Haverá segundo turno em 57 cidades; sendo 18 delas capitais. Em São Paulo, o PSOL conseguiu um resultado inédito levando seu candidato Guilherme Boulos para a disputa contra o atual prefeito, Bruno Covas (PSDB). No Rio, a esquerda não conseguiu emplacar candidato e a disputa ficará entre Eduardo Paes (DEM) e Marcello Crivella. Em Recife, os eleitores vão decidir entre os primos João Campos (PSB) e Marília Arraes (PT). O G1 tem a lista completa das cidades e disputas do segundo turno.
Chama atenção que o filho do presidente, Carlos Bolsonaro (Republicanos), candidato à reeleição para vereador no Rio, tenha encolhido cerca de 35 mil votos em relação a 2016. Com cerca 71 mil votos, ficou em segundo lugar como o mais votado, atrás de perdendo Tarcisio Motta (PSOL), que teve cerca de 86 mil votos. Rogéria Bolsonaro (Republicanos), que também se candidatou à Câmara de Vereadores do Rio, ficou em 226º lugar, com pouco mais de dois mil votos. Outros candidatos apoiados pelo presidente naufragaram, caso de Celso Russomano em SP e delegada Patrícia, em Recife. Ambos ficaram na quarta posição.

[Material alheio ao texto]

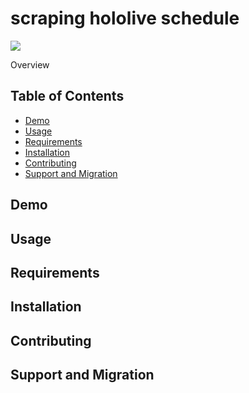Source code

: # scraping hololive schedule

[![](https://img.shields.io/badge/License-MIT-blue.svg?style=flat-square)](LICENSE)

Overview

## Table of Contents

- [Demo](#demo)
- [Usage](#usage)
- [Requirements](#requirements)
- [Installation](#installation)
- [Contributing](#contributing)
- [Support and Migration](#support-and-migration)

## Demo

## Usage

## Requirements

## Installation

## Contributing

## Support and Migration
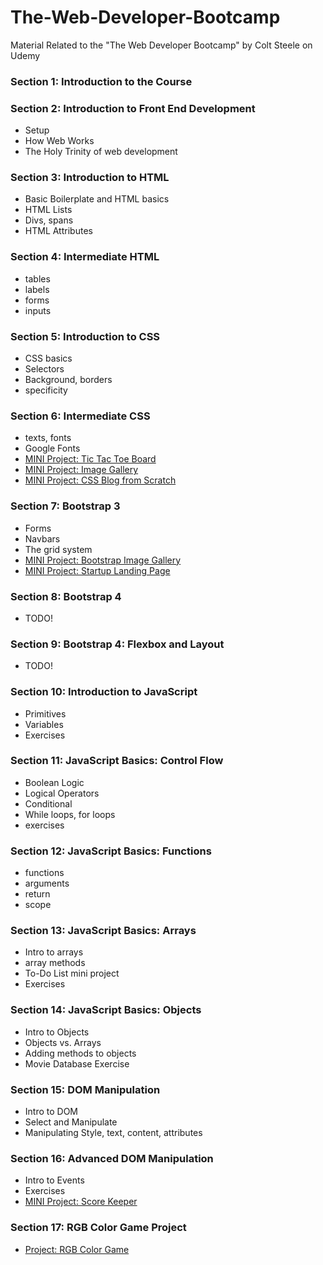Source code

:# The-Web-Developer-Bootcamp
Material Related to the "The Web Developer Bootcamp" by Colt Steele on Udemy

### Section 1: Introduction to the Course

### Section 2: Introduction to Front End Development

  * Setup
  * How Web Works
  * The Holy Trinity of web development
  
### Section 3: Introduction to HTML
  * Basic Boilerplate and HTML basics
  * HTML Lists
  * Divs, spans
  * HTML Attributes
  
### Section 4: Intermediate HTML
  * tables
  * labels
  * forms
  * inputs
  
### Section 5: Introduction to CSS
  * CSS basics
  * Selectors
  * Background, borders
  * specificity
  
### Section 6: Intermediate CSS
  * texts, fonts
  * Google Fonts
  * [MINI Project: Tic Tac Toe Board](https://github.com/tielushko/The-Web-Developer-Bootcamp/tree/master/Unit%206%20-%20Intermediate%20CSS/Tic%20Tac%20Toe%20Board)
  * [MINI Project: Image Gallery](https://github.com/tielushko/The-Web-Developer-Bootcamp/tree/master/Unit%206%20-%20Intermediate%20CSS/Image%20Blog)
  * [MINI Project: CSS Blog from Scratch](https://github.com/tielushko/The-Web-Developer-Bootcamp/tree/master/Unit%206%20-%20Intermediate%20CSS/Blog%20Exercise)
  
  ### Section 7: Bootstrap 3
  * Forms
  * Navbars
  * The grid system
  * [MINI Project: Bootstrap Image Gallery](https://github.com/tielushko/The-Web-Developer-Bootcamp/tree/master/Unit%207%20-%20Bootstrap%203/Image%20Gallery)
  * [MINI Project: Startup Landing Page](https://github.com/tielushko/The-Web-Developer-Bootcamp/tree/master/Unit%207%20-%20Bootstrap%203/Landing%20Page)
  
  ### Section 8: Bootstrap 4
  * TODO!
  
  ### Section 9: Bootstrap 4: Flexbox and Layout
  * TODO!
  
  ### Section 10: Introduction to JavaScript
  * Primitives
  * Variables
  * Exercises
  
  ### Section 11: JavaScript Basics: Control Flow
  * Boolean Logic
  * Logical Operators
  * Conditional
  * While loops, for loops
  * exercises
  
  ### Section 12: JavaScript Basics: Functions
  * functions
  * arguments
  * return 
  * scope
  
  ### Section 13: JavaScript Basics: Arrays
  * Intro to arrays
  * array methods 
  * To-Do List mini project
  * Exercises
  
  ### Section 14: JavaScript Basics: Objects
  * Intro to Objects
  * Objects vs. Arrays 
  * Adding methods to objects
  * Movie Database Exercise
 
  ### Section 15: DOM Manipulation
  * Intro to DOM
  * Select and Manipulate
  * Manipulating Style, text, content, attributes
  
  ### Section 16: Advanced DOM Manipulation
  * Intro to Events
  * Exercises
  * [MINI Project: Score Keeper](https://github.com/tielushko/The-Web-Developer-Bootcamp/tree/master/Unit%2016%20-%20Advanced%20DOM%20Manipulation/scoreKeeper)
  
  ### Section 17: RGB Color Game Project
  * [Project: RGB Color Game](https://tielushko.github.io/RGB-Color-Guessing-Game/)
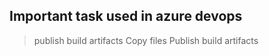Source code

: ## Important task used in azure devops
> publish build artifacts
> Copy files
> Publish build artifacts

Segundo levantamento da Folha, o presidente apoiou 59 candidatos: 44 a vereador, 14 a prefeito e um ao senado (na eleição suplementar de Mato Grosso). Além de usar o Palácio da Alvorada para fazer campanha nas últimas semanas, Bolsonaro chegou a postar ontem nas redes sociais um texto de apoio a candidatos, que acabou apagando.
Aconteceu na sexta-feira a audiência do Congresso Nacional que colocou Anvisa e Instituto Butantan lado a lado para darem explicações sobre o episódio de paralisação dos testes da CoronaVac. A agência reguladora negou sofrer interferência do presidente Jair Bolsonaro, que comemorou a decisão nas redes sociais. E o Butantan negou sofrer interferência do governador João Doria (PSDB) que já anunciou algumas vezes o início da imunização sem a vacina sequer ter chegado ao estágio dos testes em que dá para pedir autorização de uso emergencial.
Segundo o diretor-presidente da Anvisa, Antonio Barra Torres, o Butantan recebeu ofício da agência reguladora 40 minutos antes de a decisão sobre a paralisação do estudo clínico ser divulgada. O diretor do instituto, Dimas Covas, confirmou, mas questionou: “Só que eu pergunto: quem é que vai acessar a caixa postal do estudo às 21h04 da noite?”
Para ele, o episódio teve efeitos políticos. “Isso aí obviamente não é positivo, obviamente não é positivo; é negativo e tem implicações, sim. Há implicações, inclusive, na compreensão da importância da vacina. Estamos vivendo um problema muito grave de vacinação. Termina agora a vacinação da poliomielite e do sarampo com a menor adesão dos últimos anos: a adesão está em torno de 40%, 45%, sendo que o esperado seria acima de 85%. Então, todas as questões relativas à vacina – se toma vacina, se é obrigatória a vacina, se a vacina é segura, se a vacina é chinesa – obviamente têm impacto na população”, considerou.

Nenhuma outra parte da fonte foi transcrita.